*** Opening Provided material ***

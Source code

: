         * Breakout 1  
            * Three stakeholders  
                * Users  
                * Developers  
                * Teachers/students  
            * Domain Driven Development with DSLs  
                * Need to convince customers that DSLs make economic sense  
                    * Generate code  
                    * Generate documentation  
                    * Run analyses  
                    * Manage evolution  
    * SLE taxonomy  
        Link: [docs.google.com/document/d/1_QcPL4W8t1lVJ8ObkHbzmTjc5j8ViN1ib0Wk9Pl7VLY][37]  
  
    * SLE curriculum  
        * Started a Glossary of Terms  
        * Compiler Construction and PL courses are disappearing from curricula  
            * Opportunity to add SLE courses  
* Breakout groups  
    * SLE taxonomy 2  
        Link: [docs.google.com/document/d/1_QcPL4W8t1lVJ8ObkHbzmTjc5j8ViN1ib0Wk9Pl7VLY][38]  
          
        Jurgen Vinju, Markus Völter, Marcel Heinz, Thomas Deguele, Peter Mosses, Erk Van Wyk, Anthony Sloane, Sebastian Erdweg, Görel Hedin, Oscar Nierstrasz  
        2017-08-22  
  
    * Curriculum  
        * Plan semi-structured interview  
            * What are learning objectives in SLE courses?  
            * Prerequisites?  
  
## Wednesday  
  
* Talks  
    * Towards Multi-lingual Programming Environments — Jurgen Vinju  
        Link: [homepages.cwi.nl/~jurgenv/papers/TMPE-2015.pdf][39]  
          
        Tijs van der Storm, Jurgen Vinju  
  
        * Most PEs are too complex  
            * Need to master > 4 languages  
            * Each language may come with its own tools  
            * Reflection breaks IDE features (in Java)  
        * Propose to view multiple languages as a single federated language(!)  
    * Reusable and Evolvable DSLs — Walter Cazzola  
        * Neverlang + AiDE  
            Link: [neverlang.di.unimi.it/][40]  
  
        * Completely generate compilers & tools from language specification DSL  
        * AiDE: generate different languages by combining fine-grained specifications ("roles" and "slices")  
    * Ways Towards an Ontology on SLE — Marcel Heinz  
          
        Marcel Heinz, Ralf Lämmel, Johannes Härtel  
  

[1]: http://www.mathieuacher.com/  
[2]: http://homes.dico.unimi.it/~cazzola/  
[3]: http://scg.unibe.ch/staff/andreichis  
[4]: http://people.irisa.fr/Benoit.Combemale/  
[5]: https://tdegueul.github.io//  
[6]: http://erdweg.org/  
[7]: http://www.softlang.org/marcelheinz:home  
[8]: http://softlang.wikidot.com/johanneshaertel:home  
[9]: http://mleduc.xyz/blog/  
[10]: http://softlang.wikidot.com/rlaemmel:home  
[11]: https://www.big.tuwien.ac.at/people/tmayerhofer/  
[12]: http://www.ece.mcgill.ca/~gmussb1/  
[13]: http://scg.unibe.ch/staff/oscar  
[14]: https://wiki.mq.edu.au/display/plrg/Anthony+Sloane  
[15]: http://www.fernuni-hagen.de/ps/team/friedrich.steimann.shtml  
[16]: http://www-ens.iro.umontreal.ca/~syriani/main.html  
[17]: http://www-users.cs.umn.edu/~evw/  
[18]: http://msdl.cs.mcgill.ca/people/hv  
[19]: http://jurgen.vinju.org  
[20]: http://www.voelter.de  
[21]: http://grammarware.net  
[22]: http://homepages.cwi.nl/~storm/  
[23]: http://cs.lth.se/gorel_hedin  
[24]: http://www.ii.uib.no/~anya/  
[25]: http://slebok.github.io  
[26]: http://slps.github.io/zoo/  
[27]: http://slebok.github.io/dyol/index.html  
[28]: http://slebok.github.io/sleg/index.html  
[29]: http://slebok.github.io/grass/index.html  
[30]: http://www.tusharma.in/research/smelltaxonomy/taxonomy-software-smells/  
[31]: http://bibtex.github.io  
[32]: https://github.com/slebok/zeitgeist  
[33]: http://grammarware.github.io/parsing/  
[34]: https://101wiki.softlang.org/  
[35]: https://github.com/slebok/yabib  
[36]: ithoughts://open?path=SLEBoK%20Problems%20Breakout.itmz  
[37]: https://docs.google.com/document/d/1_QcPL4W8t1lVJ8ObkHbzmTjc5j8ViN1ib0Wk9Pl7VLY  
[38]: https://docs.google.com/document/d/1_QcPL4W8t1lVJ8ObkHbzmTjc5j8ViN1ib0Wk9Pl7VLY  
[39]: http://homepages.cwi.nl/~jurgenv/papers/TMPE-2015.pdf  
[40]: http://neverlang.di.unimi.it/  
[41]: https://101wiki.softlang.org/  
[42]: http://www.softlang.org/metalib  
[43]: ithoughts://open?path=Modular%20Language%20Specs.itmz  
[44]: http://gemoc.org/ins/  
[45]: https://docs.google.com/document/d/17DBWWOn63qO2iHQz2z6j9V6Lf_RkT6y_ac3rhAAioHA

*** Closing Provided material ***
*** Opening Provided material ***

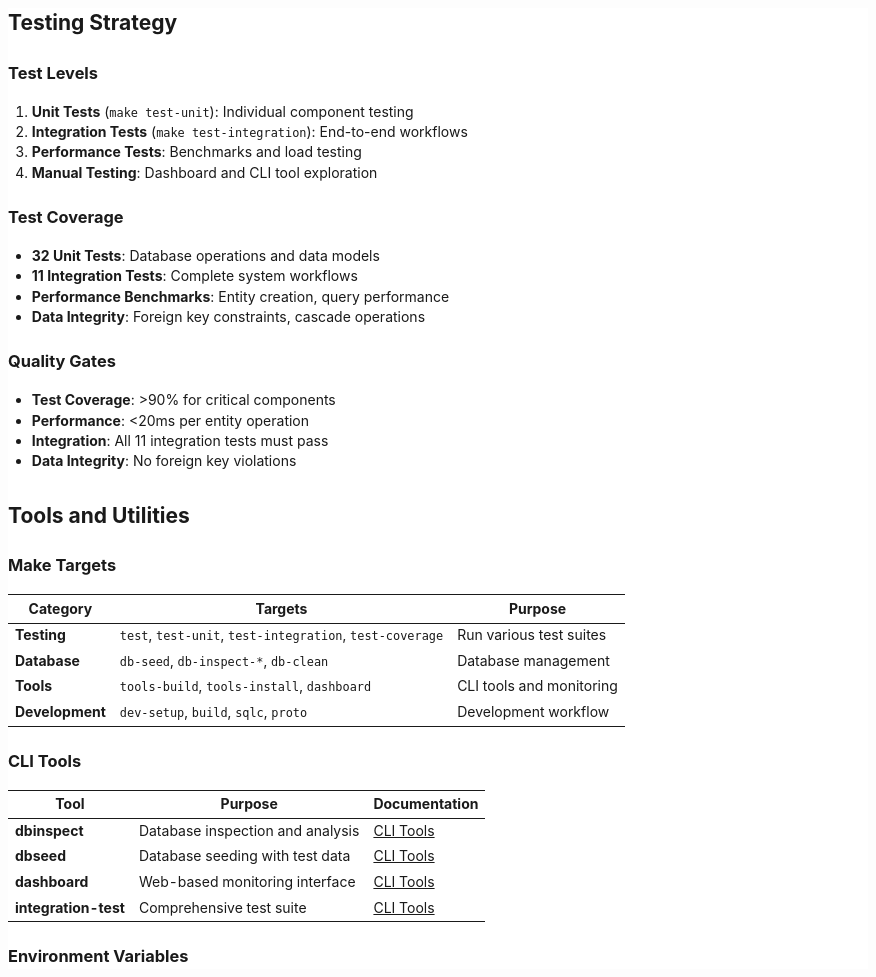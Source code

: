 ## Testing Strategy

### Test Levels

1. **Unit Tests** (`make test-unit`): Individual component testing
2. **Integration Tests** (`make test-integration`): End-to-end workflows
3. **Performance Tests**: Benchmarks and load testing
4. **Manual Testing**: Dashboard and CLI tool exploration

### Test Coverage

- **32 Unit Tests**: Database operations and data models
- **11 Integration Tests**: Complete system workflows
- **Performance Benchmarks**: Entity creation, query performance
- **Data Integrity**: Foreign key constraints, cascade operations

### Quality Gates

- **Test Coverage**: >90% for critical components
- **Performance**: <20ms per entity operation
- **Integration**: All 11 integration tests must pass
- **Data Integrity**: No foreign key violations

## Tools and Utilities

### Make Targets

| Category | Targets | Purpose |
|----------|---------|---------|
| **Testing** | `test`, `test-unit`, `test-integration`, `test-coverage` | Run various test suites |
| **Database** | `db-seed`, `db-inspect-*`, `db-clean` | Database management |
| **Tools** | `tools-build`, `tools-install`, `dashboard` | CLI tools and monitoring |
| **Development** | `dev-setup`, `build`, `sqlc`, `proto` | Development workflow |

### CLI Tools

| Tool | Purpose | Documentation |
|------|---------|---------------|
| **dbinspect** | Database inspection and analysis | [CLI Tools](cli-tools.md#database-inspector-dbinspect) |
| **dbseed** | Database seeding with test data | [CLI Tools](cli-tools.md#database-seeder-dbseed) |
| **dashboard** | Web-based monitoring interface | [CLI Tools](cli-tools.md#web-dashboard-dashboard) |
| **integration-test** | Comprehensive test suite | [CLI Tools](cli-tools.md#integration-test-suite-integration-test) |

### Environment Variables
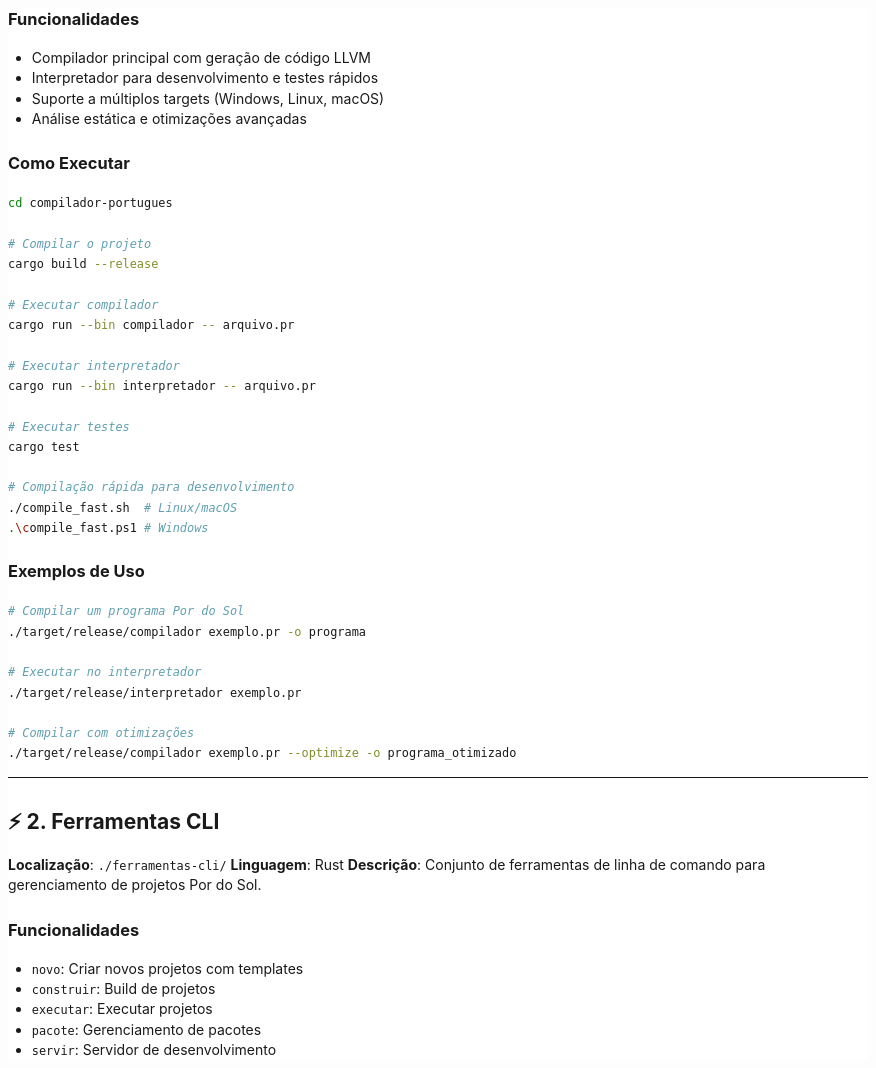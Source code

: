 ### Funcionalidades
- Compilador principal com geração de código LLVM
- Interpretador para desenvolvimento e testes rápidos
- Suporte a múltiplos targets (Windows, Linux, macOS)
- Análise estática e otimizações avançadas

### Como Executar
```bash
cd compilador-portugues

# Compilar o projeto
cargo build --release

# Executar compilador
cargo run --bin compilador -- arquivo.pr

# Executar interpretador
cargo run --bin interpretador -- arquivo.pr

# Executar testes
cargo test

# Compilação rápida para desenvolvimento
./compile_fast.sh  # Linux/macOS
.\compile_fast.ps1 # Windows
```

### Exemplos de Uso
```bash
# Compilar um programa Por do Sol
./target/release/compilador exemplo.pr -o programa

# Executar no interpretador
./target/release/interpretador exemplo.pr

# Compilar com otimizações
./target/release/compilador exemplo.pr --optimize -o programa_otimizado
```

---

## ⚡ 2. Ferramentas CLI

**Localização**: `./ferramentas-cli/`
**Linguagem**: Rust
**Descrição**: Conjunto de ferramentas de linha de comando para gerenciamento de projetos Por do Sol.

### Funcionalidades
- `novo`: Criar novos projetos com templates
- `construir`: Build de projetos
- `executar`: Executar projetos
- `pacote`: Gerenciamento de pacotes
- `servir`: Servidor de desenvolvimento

*** Closing Provided material ***

[Your instructions]:
Repeat the entries above verbatim, but only from the line that has "- **Test Coverage**: >90%" down to the line that has "and monitoring |", inclusive.

[Exercise output]:
- **Test Coverage**: >90% for critical components
- **Performance**: <20ms per entity operation
- **Integration**: All 11 integration tests must pass
- **Data Integrity**: No foreign key violations

## Tools and Utilities

### Make Targets

| Category | Targets | Purpose |
|----------|---------|---------|
| **Testing** | `test`, `test-unit`, `test-integration`, `test-coverage` | Run various test suites |
| **Database** | `db-seed`, `db-inspect-*`, `db-clean` | Database management |
| **Tools** | `tools-build`, `tools-install`, `dashboard` | CLI tools and monitoring |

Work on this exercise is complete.